#### Exercise requirements:
Set down the line containing "We also explored" and every line that follows it in the listing below, exactly as written and with nothing added.
---------- Extracted information ----------
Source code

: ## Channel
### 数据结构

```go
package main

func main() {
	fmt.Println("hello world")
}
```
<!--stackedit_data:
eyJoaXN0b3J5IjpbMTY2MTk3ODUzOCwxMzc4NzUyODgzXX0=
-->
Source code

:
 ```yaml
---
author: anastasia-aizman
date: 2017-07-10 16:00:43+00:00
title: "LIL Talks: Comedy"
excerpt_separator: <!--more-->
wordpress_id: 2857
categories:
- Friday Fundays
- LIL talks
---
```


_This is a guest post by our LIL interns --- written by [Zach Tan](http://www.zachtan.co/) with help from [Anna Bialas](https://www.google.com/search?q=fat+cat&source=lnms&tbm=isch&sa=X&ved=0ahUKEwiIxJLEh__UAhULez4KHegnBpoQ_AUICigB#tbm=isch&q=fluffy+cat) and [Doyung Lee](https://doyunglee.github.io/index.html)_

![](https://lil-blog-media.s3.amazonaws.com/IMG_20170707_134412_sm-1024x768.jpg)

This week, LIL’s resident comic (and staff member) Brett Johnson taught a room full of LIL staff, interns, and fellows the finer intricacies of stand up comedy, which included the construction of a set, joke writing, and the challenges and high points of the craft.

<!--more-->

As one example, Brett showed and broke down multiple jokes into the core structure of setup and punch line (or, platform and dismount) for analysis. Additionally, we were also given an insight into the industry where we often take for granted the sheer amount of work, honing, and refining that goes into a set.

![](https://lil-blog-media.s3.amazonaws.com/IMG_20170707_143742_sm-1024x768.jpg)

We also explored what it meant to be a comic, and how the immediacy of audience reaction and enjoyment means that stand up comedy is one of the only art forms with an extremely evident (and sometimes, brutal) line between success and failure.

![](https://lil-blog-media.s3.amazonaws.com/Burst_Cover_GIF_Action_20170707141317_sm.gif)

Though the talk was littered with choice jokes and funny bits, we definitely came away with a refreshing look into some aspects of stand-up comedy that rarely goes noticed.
----------
#### Answer section:
We also explored what it meant to be a comic, and how the immediacy of audience reaction and enjoyment means that stand up comedy is one of the only art forms with an extremely evident (and sometimes, brutal) line between success and failure.

![](https://lil-blog-media.s3.amazonaws.com/Burst_Cover_GIF_Action_20170707141317_sm.gif)

Though the talk was littered with choice jokes and funny bits, we definitely came away with a refreshing look into some aspects of stand-up comedy that rarely goes noticed.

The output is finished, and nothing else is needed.